Tell you what I’ll do, Steve Marriott told Ridley, Shirley and Frampton. I’ll skip off school and we’ll go and make a million dollars. For Shirley, who was drumming with the Apostolic Intervention, it was a no-brainer. Steve was already his hero. Frampton needed more persuasion, but Ridley was ready to throw in his lot with the king of the mods. Rolling Stones Svengali Andrew Loog Oldham managed them for a while and signed the group to his Immediate label and got them cracking on the debut album As Safe As Yesterday Is, a typical Marriott conundrum. Rolling Stone magazine used the term ‘heavy metal’ to describe this brutal introduction, but just as crushing rock riffs abound, so doers a lush form of English folk, blues and pop. The album opener, a cover of John Kay/Steppenwolf’s ‘Desperation’ is a pretty heavy way to make your presence felt.

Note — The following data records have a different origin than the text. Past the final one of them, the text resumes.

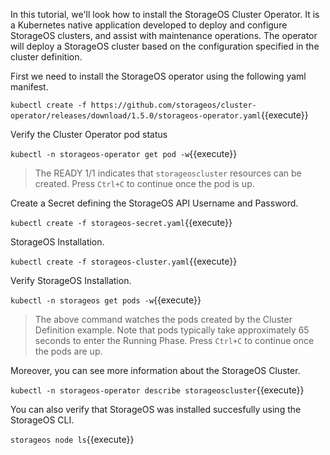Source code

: In this tutorial, we'll look how to install the StorageOS Cluster Operator. It is a Kubernetes native application developed to deploy and configure StorageOS clusters, and assist with maintenance operations. The operator will deploy a StorageOS cluster based on the configuration specified in the cluster definition.


First we need to install the StorageOS operator using the following yaml manifest.

`kubectl create -f https://github.com/storageos/cluster-operator/releases/download/1.5.0/storageos-operator.yaml`{{execute}}

Verify the Cluster Operator pod status

`kubectl -n storageos-operator get pod -w`{{execute}}

> The READY 1/1 indicates that `storageoscluster` resources can be created. Press `Ctrl+C` to continue once the pod is up.

Create a Secret defining the StorageOS API Username and Password.

`kubectl create -f storageos-secret.yaml`{{execute}}

StorageOS Installation.

`kubectl create -f storageos-cluster.yaml`{{execute}}

Verify StorageOS Installation.

`kubectl -n storageos get pods -w`{{execute}}

> The above command watches the pods created by the Cluster Definition example. Note that pods typically take approximately 65 seconds to enter the Running Phase. Press `Ctrl+C` to continue once the pods are up.

Moreover, you can see more information about the StorageOS Cluster.

`kubectl -n storageos-operator describe storageoscluster`{{execute}}

You can also verify that StorageOS was installed succesfully using the StorageOS CLI.

`storageos node ls`{{execute}}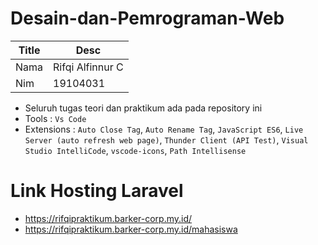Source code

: # Desain-dan-Pemrograman-Web

| Title | Desc |
| ----- | ---- |
| Nama | Rifqi Alfinnur C |
| Nim | 19104031 |

- Seluruh tugas teori dan praktikum ada pada repository ini
- Tools : `Vs Code`
- Extensions : `Auto Close Tag`, `Auto Rename Tag`, `JavaScript ES6`, `Live Server (auto refresh web page)`, `Thunder Client (API Test)`, `Visual Studio IntelliCode`, `vscode-icons`, `Path Intellisense`

# Link Hosting Laravel
- https://rifqipraktikum.barker-corp.my.id/
- https://rifqipraktikum.barker-corp.my.id/mahasiswa
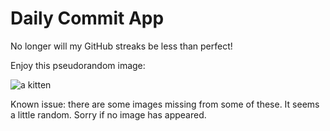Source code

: Daily Commit App
================
No longer will my GitHub streaks be less than perfect!

Enjoy this pseudorandom image:

![a kitten](http://placekitten.com/600/600 "a kitten")

Known issue: there are some images missing from some of these. It seems a little random. Sorry if no image has appeared.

There are many other great songs here. Frampton’s ‘Stick Shift’ has the dual guitar attack down to a T and Steve’s ‘Bang!’ and ‘Buttermilk Boy’ reveal his melodic side hadn’t gone AWOL at all. Thanks to the success of ‘Natural Born Bugie’ the Pie hit the ground running and follow up discs Town and Country and the self-titled Humble Pie (1970) presaged the ability to move from a familiar repertoire to an increasingly heavy, moodier sound with producer Glyn Johns pushing all the right buttons.
Peter Frampton quit after Rock On ,but he left behind a desirable role. With key guests like Bobby Keys, P. P. Arnold and Alexis Korner helping out, not to mention the US backing genius of Doris Troy and Claudia Lennear, the Pie had perfected their potent style – R&B meets take no prisoners rock and roll – just in time to capture that bright light on Performance Rockin' The Fillmore. This 72 minute wonder includes a mammoth jam across Dr. John’s ‘I Walk on Gilded Splinters’, another visit to Willie Dixon’s ‘I’m Ready’ and a ridiculously exciting take on Muddy Waters’‘Rollin’ Stone’ where Marriott reclaims his position as one of the UK’s best ever performers. Perhaps the best is left until last. Stevie’s blistering version of the Ashford & Simpson soul sizzling ‘I Don’t Need No Doctor’ still sounds like a contender for the best British singing ever. It’ll make the hairs on the nape of your neck stand to attention.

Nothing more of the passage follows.